La dissuasion nucléaire indienne ? Comme disait Kissinger, la bombe H n’est plus qu’un tigre de papier. De plus, dans le cas extrême de l’entrée en jeu de la bombe H, l’arsenal chinois, qui plus est, lorsqu’on lui joint celui du Pakistan, excède de loin celui de l’Inde. 

Mais la pression qu’exerce Pékin sur New Delhi n’est pas que militaire. Diplomatiquement, Pékin a joué finement en retournant durablement deux pays pratiquement sous protectorat indien : le Népal et le Bhoutan. Ce dernier se donnant même le luxe non seulement d’avoir désormais des prétentions territoriales sur son voisin, mais aussi de couper l’irrigation des champs du côté indien alors même que New Delhi a pourtant perfusé économiquement ce pays de nombreuses années après son indépendance en 1949. Suite à l’abandon de Karachi par Washington du fait de l’indéfectible soutien pakistanais au terrorisme, celui-ci s’est tourné vers Pékin pour nouer des liens militaires et économiques. Manifestement, le fait que Pékin persécute les Ouïghours ne gêne pas le moins du monde le Pakistan, pourtant si pusillanime quand il s’agissait de dénoncer les USA malmenant quelques gardiens de chèvres ou des caricatures françaises

Dans ce contexte, l’Inde ne peut que se rapprocher des Occidentaux, et notamment des USA, chose déjà bien entamé avec le Quad Group, qui rassemble notamment les ministres des affaires étrangères du Japon, de l’Australie, des USA et de l’Inde. Lors de cette dernière réunion, qui a eu lieu pas plus tard que le 10 octobre, il fut dévoilé que la Chine amasse plus de 60000 hommes à sa frontières avec l’Inde, preuve que ses velléités d’expansion n’ont pas faibli.

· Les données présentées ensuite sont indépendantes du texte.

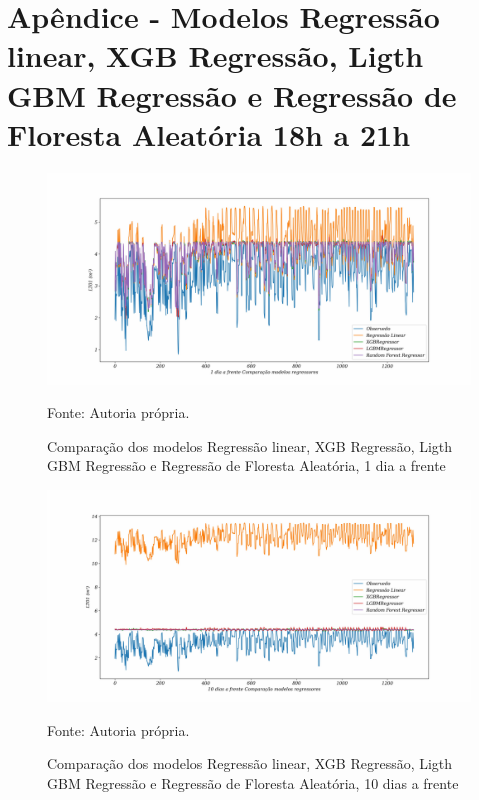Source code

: 
\section{Ap\^endice - Modelos Regress\~ao linear, XGB Regress\~ao, Ligth GBM Regress\~ao e Regress\~ao de Floresta Aleat\'oria 18h a 21h}\label{sec:lrxgblgbmrf18}

\begin{figure}[H]
	\centering
	\caption{Comparação dos modelos Regressão linear, XGB Regressão, Ligth GBM Regressão e Regressão de Floresta Aleatória, 1 dia a frente }
	\label{fig:1-LR-XGB-LGBM-RF}
	\includegraphics[width=1\linewidth]{Apendices/Figuras/modelagem-18-a-21h/1-LR-XGB-LGBM-RF}
	
	Fonte: Autoria própria.
\end{figure}

\begin{figure}[H]
	\centering
	\caption{Comparação dos modelos Regressão linear, XGB Regressão, Ligth GBM Regressão e Regressão de Floresta Aleatória, 10 dias a frente }
	\label{fig:10-LR-XGB-LGBM-RF}
	\includegraphics[width=1\linewidth]{Apendices/Figuras/modelagem-18-a-21h/10-LR-XGB-LGBM-RF}
	
	Fonte: Autoria própria.
\end{figure}



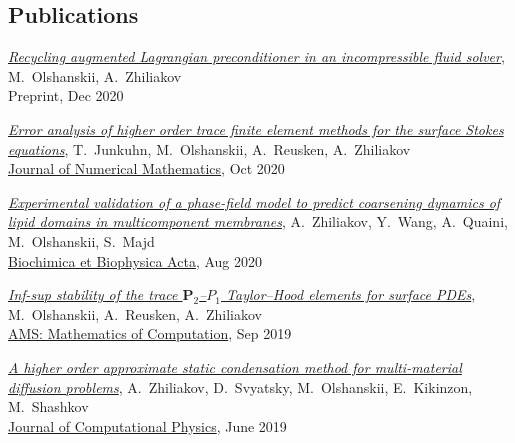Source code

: \documentclass[a4paper,12pt]{article}
\begin{document}
	\subsection*{Publications}
	
	\begin{etaremune}[topsep=0pt]
		\item \textit{\href{https://arxiv.org/abs/2012.10073}{Recycling augmented Lagrangian preconditioner in an incompressible fluid solver}}, M.~Olshanskii, A.~Zhiliakov\\
		Preprint, Dec 2020
		\item \textit{\href{https://arxiv.org/abs/2003.06972}{Error analysis of higher order trace finite element methods for the surface Stokes equations}}, T.~Junkuhn, M.~Olshanskii, A.~Reusken, A.~Zhiliakov\\
		\href{https://doi.org/10.1515/jnma-2020-0017}{Journal of Numerical Mathematics}, Oct 2020		
		\item \textit{\href{https://arxiv.org/abs/2006.14125}{Experimental validation of a phase-field model to predict coarsening dynamics of lipid domains in multicomponent membranes}}, A.~Zhiliakov, Y.~Wang, A.~Quaini, M.~Olshanskii, S.~Majd\\
		\href{https://doi.org/10.1016/j.bbamem.2020.183446}{Biochimica et Biophysica Acta}, Aug 2020
		\item \textit{\href{https://arxiv.org/abs/1909.02990}{Inf-sup stability of the trace $\mathbf P_2$--$P_1$ Taylor--Hood elements for surface PDEs}}, M.~Olshanskii, A.~Reusken, A.~Zhiliakov\\ \href{https://doi.org/10.1090/mcom/3551}{AMS: Mathematics of Computation}, Sep 2019 
		\item \textit{\href{https://www.researchgate.net/publication/333900759_A_higher_order_approximate_static_condensation_method_for_multi-material_diffusion_problems}{A higher order approximate static condensation method for multi-material diffusion problems}}, A.~Zhiliakov, D.~Svyatsky, M.~Olshanskii, E.~Kikinzon, M.~Shashkov\\ \href{https://doi.org/10.1016/j.jcp.2019.06.044}{Journal of Computational Physics}, June 2019 

\end{etaremune}
\end{document}
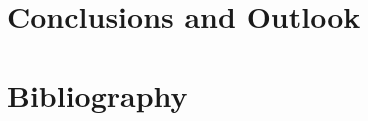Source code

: \documentclass[a4paper, twoside, notitlepage]{report}
\begin{document}
\chapter{Conclusions and Outlook}\label{ch:conclusion}


\clearpage
\chapter*{Bibliography}

\printbibliography[heading=none]




\begin{appendices}

\renewcommand{\thesection}{\thechapter.\arabic{section}}
\renewcommand\thefigure{\thechapter.\arabic{figure}}
\renewcommand\theequation{\thechapter.\arabic{equation}}
 
\setcounter{equation}{0}
\setcounter{figure}{0}




 
\end{appendices}
\end{document}
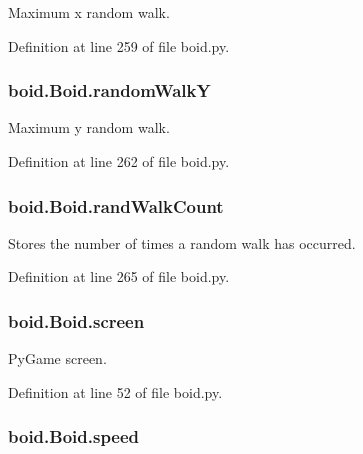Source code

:Maximum x random walk. 



Definition at line 259 of file boid.\-py.

\hypertarget{classboid_1_1Boid_a1bf0149b7eadf9e6a0f08c93d95bac73}{
\subsubsection[{random\-Walk\-Y}]{\setlength{\rightskip}{0pt plus 5cm}boid.\-Boid.\-random\-Walk\-Y}}\label{classboid_1_1Boid_a1bf0149b7eadf9e6a0f08c93d95bac73}


Maximum y random walk. 



Definition at line 262 of file boid.\-py.

\hypertarget{classboid_1_1Boid_af0bd96c51b17bc6c3f6fec2891b58a3d}{
\subsubsection[{rand\-Walk\-Count}]{\setlength{\rightskip}{0pt plus 5cm}boid.\-Boid.\-rand\-Walk\-Count}}\label{classboid_1_1Boid_af0bd96c51b17bc6c3f6fec2891b58a3d}


Stores the number of times a random walk has occurred. 



Definition at line 265 of file boid.\-py.

\hypertarget{classboid_1_1Boid_aa230e5710394a620995a3943fc9faa8d}{
\subsubsection[{screen}]{\setlength{\rightskip}{0pt plus 5cm}boid.\-Boid.\-screen}}\label{classboid_1_1Boid_aa230e5710394a620995a3943fc9faa8d}


Py\-Game screen. 



Definition at line 52 of file boid.\-py.

\hypertarget{classboid_1_1Boid_a4cf2a59e0efad2d71d8fee93fdd6538b}{
\subsubsection[{speed}]{\setlength{\rightskip}{0pt plus 5cm}boid.\-Boid.\-speed}}\label{classboid_1_1Boid_a4cf2a59e0efad2d71d8fee93fdd6538b}


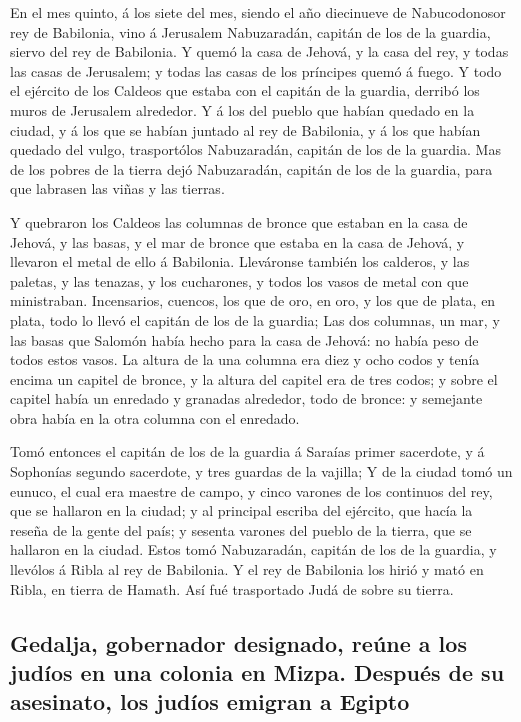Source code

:  En el mes quinto, á los siete del mes, siendo el año
diecinueve de Nabucodonosor rey de Babilonia, vino á Jerusalem
Nabuzaradán, capitán de los de la guardia, siervo del rey de Babilonia.
 Y quemó la casa de Jehová, y la casa del rey, y todas las
casas de Jerusalem; y todas las casas de los príncipes quemó á fuego.
 Y todo el ejército de los Caldeos que estaba con el
capitán de la guardia, derribó los muros de Jerusalem alrededor.
 Y á los del pueblo que habían quedado en la ciudad, y á
los que se habían juntado al rey de Babilonia, y á los que habían
quedado del vulgo, trasportólos Nabuzaradán, capitán de los de la
guardia.  Mas de los pobres de la tierra dejó
Nabuzaradán, capitán de los de la guardia, para que labrasen las viñas y
las tierras.

 Y quebraron los Caldeos las columnas de bronce que
estaban en la casa de Jehová, y las basas, y el mar de bronce que estaba
en la casa de Jehová, y llevaron el metal de ello á Babilonia.
 Lleváronse también los calderos, y las paletas, y las
tenazas, y los cucharones, y todos los vasos de metal con que
ministraban.  Incensarios, cuencos, los que de oro, en
oro, y los que de plata, en plata, todo lo llevó el capitán de los de la
guardia;  Las dos columnas, un mar, y las basas que
Salomón había hecho para la casa de Jehová: no había peso de todos estos
vasos.  La altura de la una columna era diez y ocho codos
y tenía encima un capitel de bronce, y la altura del capitel era de tres
codos; y sobre el capitel había un enredado y granadas alrededor, todo
de bronce: y semejante obra había en la otra columna con el enredado.

 Tomó entonces el capitán de los de la guardia á Saraías
primer sacerdote, y á Sophonías segundo sacerdote, y tres guardas de la
vajilla;  Y de la ciudad tomó un eunuco, el cual era
maestre de campo, y cinco varones de los continuos del rey, que se
hallaron en la ciudad; y al principal escriba del ejército, que hacía la
reseña de la gente del país; y sesenta varones del pueblo de la tierra,
que se hallaron en la ciudad.  Estos tomó Nabuzaradán,
capitán de los de la guardia, y llevólos á Ribla al rey de Babilonia.
 Y el rey de Babilonia los hirió y mató en Ribla, en
tierra de Hamath. Así fué trasportado Judá de sobre su tierra.

\hypertarget{gedalja-gobernador-designado-reuxfane-a-los-juduxedos-en-una-colonia-en-mizpa.-despuuxe9s-de-su-asesinato-los-juduxedos-emigran-a-egipto}{%
\subsection{Gedalja, gobernador designado, reúne a los judíos en una
colonia en Mizpa. Después de su asesinato, los judíos emigran a
Egipto}\label{gedalja-gobernador-designado-reuxfane-a-los-juduxedos-en-una-colonia-en-mizpa.-despuuxe9s-de-su-asesinato-los-juduxedos-emigran-a-egipto}}

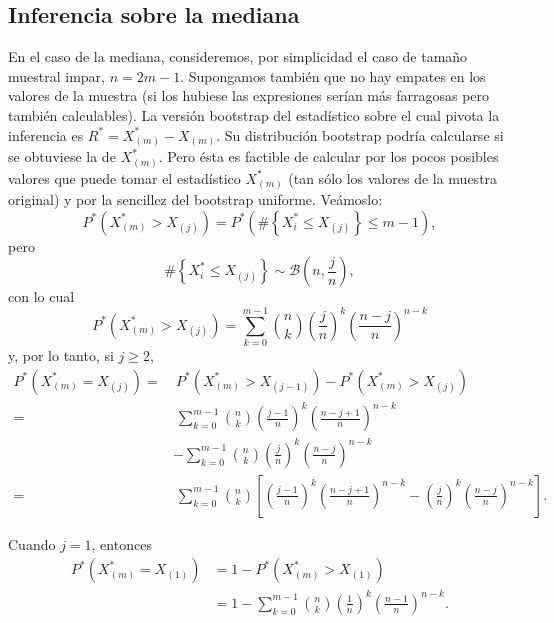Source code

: \documentclass[
]{book}
\theoremstyle{break}
\theoremstyle{definition}
\theoremstyle{definition}
\theoremstyle{definition}
\theoremstyle{remark}
\begin{document}
\hypertarget{inferencia-sobre-la-mediana}{%
\subsection{Inferencia sobre la mediana}\label{inferencia-sobre-la-mediana}}

En el caso de la mediana, consideremos, por simplicidad el caso de
tamaño muestral impar, \(n=2m-1\). Supongamos también que no hay empates
en los valores de la muestra (si los hubiese las expresiones serían más
farragosas pero también calculables). La versión bootstrap del
estadístico sobre el cual pivota la inferencia es \(R^{\ast}=X_{\left( m \right)}^{\ast}-X_{(m)}\). Su distribución bootstrap
podría calcularse si se obtuviese la de \(X_{(m)}^{\ast}\).
Pero ésta es factible de calcular por los pocos posibles valores que
puede tomar el estadístico \(X_{(m)}^{\ast}\) (tan sólo los
valores de la muestra original) y por la sencillez del bootstrap
uniforme.
Veámoslo:
\[P^{\ast}\left( X_{(m)}^{\ast}>X_{(j)} \right)
=P^{\ast}\left( \#\left\{ X_i^{\ast}\leq X_{(j)}\right\}
\leq m-1 \right),\]
pero
\[\#\left\{ X_i^{\ast}\leq X_{(j)}\right\} \sim \mathcal{B}\left(
n,\frac{j}{n} \right),\]
con lo cual
\[P^{\ast}\left( X_{(m)}^{\ast}>X_{(j)} \right)
=\sum_{k=0}^{m-1}\binom{n}{k}\left( \frac{j}{n} \right)^{k}
\left( \frac{n-j}{n} \right)^{n-k}\]
y, por lo tanto, si \(j\geq 2\),
\[\begin{aligned}
P^{\ast}\left( X_{(m)}^{\ast}=X_{(j)} \right)
=&\ P^{\ast}\left( X_{(m)}^{\ast}>X_{\left( j-1 \right)} \right)
-P^{\ast}\left( X_{(m)}^{\ast}>X_{(j)} \right) \\
=&\ \sum_{k=0}^{m-1}\binom{n}{k}\left( \frac{j-1}{n} \right)^{k}\left( \frac{
n-j+1}{n} \right)^{n-k} \\
&-\sum_{k=0}^{m-1}\binom{n}{k}\left( \frac{j}{n} \right)^{k}\left( \frac{n-j}{
n} \right)^{n-k} \\
=&\ \sum_{k=0}^{m-1}\binom{n}{k}\left[ \left( \frac{j-1}{n} \right)^{k}\left( 
\frac{n-j+1}{n} \right)^{n-k}-\left( \frac{j}{n} \right)^{k}\left( \frac{n-j
}{n} \right)^{n-k}\right] .
\end{aligned}\]

Cuando \(j=1\), entonces
\[\begin{aligned}
P^{\ast}\left( X_{(m)}^{\ast} = X_{(1)} \right)
&= 1-P^{\ast}\left( X_{(m)}^{\ast}>X_{(1)} \right) \\
&=  1-\sum_{k=0}^{m-1}\binom{n}{k}\left( \frac{1}{n} \right)^{k}
\left( \frac{n-1}{n} \right)^{n-k}.
\end{aligned}\]
\end{document}
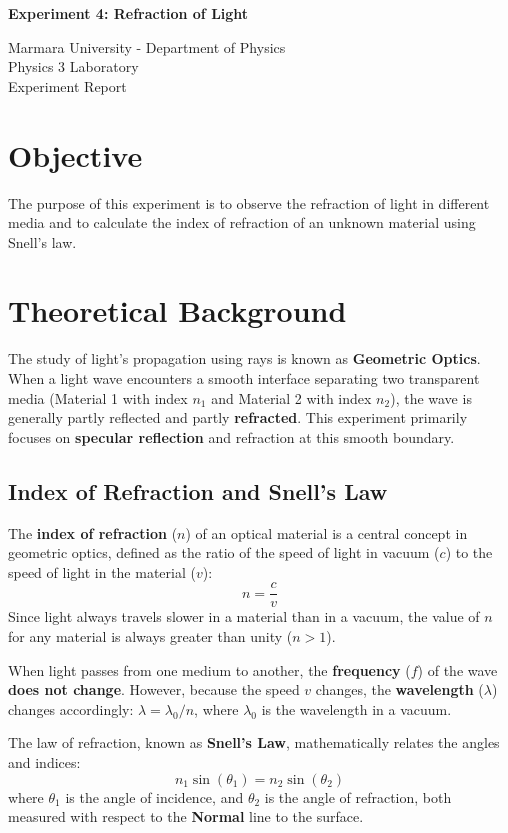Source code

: \documentclass[12pt, a4paper]{article}
\begin{document}
\begin{center}
	\Large \textbf{Experiment 4: Refraction of Light}
	\vspace{0.5cm}
	
	\normalsize Marmara University - Department of Physics \\
	Physics 3 Laboratory \\
	Experiment Report
	\vspace{0.5cm}
\end{center}

\section{Objective}
The purpose of this experiment is to observe the refraction of light in different media and to calculate the index of refraction of an unknown material using Snell's law.

\section{Theoretical Background}
The study of light's propagation using rays is known as \textbf{Geometric Optics}. When a light wave encounters a smooth interface separating two transparent media (Material 1 with index $n_1$ and Material 2 with index $n_2$), the wave is generally partly reflected and partly \textbf{refracted}. This experiment primarily focuses on \textbf{specular reflection} and refraction at this smooth boundary.

\subsection{Index of Refraction and Snell's Law}
The \textbf{index of refraction} ($n$) of an optical material is a central concept in geometric optics, defined as the ratio of the speed of light in vacuum ($c$) to the speed of light in the material ($v$):
\[ n = \frac{c}{v} \]
Since light always travels slower in a material than in a vacuum, the value of $n$ for any material is always greater than unity ($n > 1$).

When light passes from one medium to another, the \textbf{frequency} ($f$) of the wave \textbf{does not change}. However, because the speed $v$ changes, the \textbf{wavelength} ($\lambda$) changes accordingly: $\lambda = \lambda_0 / n$, where $\lambda_0$ is the wavelength in a vacuum.

The law of refraction, known as \textbf{Snell's Law}, mathematically relates the angles and indices:
\[ n_1 \sin(\theta_1) = n_2 \sin(\theta_2) \]
where $\theta_1$ is the angle of incidence, and $\theta_2$ is the angle of refraction, both measured with respect to the \textbf{Normal} line to the surface.
\end{document}
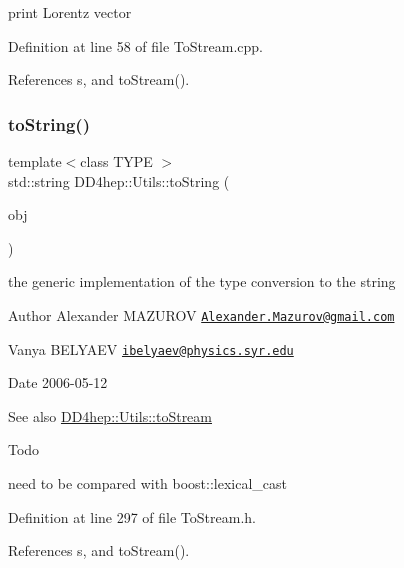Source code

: print Lorentz vector 



Definition at line 58 of file To\+Stream.\+cpp.



References s, and to\+Stream().

\hypertarget{namespace_d_d4hep_1_1_utils_a4e482234503764883507107b417e1de2}{}\label{namespace_d_d4hep_1_1_utils_a4e482234503764883507107b417e1de2} 
\subsubsection{\texorpdfstring{to\+String()}{toString()}}
{\footnotesize\ttfamily template$<$class T\+Y\+PE $>$ \\
std\+::string D\+D4hep\+::\+Utils\+::to\+String (\begin{DoxyParamCaption}\item[{const T\+Y\+PE \&}]{obj }\end{DoxyParamCaption})\hspace{0.3cm}{\ttfamily [inline]}}

the generic implementation of the type conversion to the string \begin{DoxyAuthor}{Author}
Alexander M\+A\+Z\+U\+R\+OV \href{mailto:Alexander.Mazurov@gmail.com}{\tt Alexander.\+Mazurov@gmail.\+com} 

Vanya B\+E\+L\+Y\+A\+EV \href{mailto:ibelyaev@physics.syr.edu}{\tt ibelyaev@physics.\+syr.\+edu} 
\end{DoxyAuthor}
\begin{DoxyDate}{Date}
2006-\/05-\/12 
\end{DoxyDate}
\begin{DoxySeeAlso}{See also}
\hyperlink{namespace_d_d4hep_1_1_utils_ab016d8d624f13c9f5470910f2057b860}{D\+D4hep\+::\+Utils\+::to\+Stream} 
\end{DoxySeeAlso}
\begin{DoxyRefDesc}{Todo}
\item[\hyperlink{todo__todo000002}{Todo}]need to be compared with boost\+::lexical\+\_\+cast \end{DoxyRefDesc}


Definition at line 297 of file To\+Stream.\+h.



References s, and to\+Stream().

Si Pékin se permet d’être si intransigeant, c’est qu’il a déjà appliqué son impérialisme rampant en mer de Chine 

Tous les voisins de la Chine l’ont constaté : Pékin n’hésite pas à imposer ses vues territoriales par la force. Et le premier à en avoir fait les frais est le Viêt Nam, si bien qu’Hanoï — ironie de l’histoire — s’est rapproché de Washington afin de trouver un allié bienveillant pour contrecarrer le grignotage territorial et économique de Pékin. 

Ici aussi, l’embrouille ne date pas d’hier. En 1979, un conflit frontalier éclate entre les “camarades” chinois et vietnamiens. Même si la guerre fut brève, le bilan est lourd, environ 60 000 morts malgré l’absence de chiffres officiels. 

Depuis, la diplomatie a su concilier Hanoï et Pékin, à tel point que jusqu’en 2013, la Chine était le premier partenaire économique du Viêt Nam. Mais en 2014, le Viêt Nam accuse son voisin de construire des plateformes de forage dans sa ZEE. En réponse à ce méfait, des émeutes ont éclaté dans tout le pays, saccageant des centaines d’usines chinoises. La réponse de Pékin fut immédiate : arrêt de l’octroi de visas et coupure des lignes aériennes. La dépendance économique vietnamienne à la Chine rend d’autant plus difficile la résistance en plus de l’écrasante domination militaire chinoise. 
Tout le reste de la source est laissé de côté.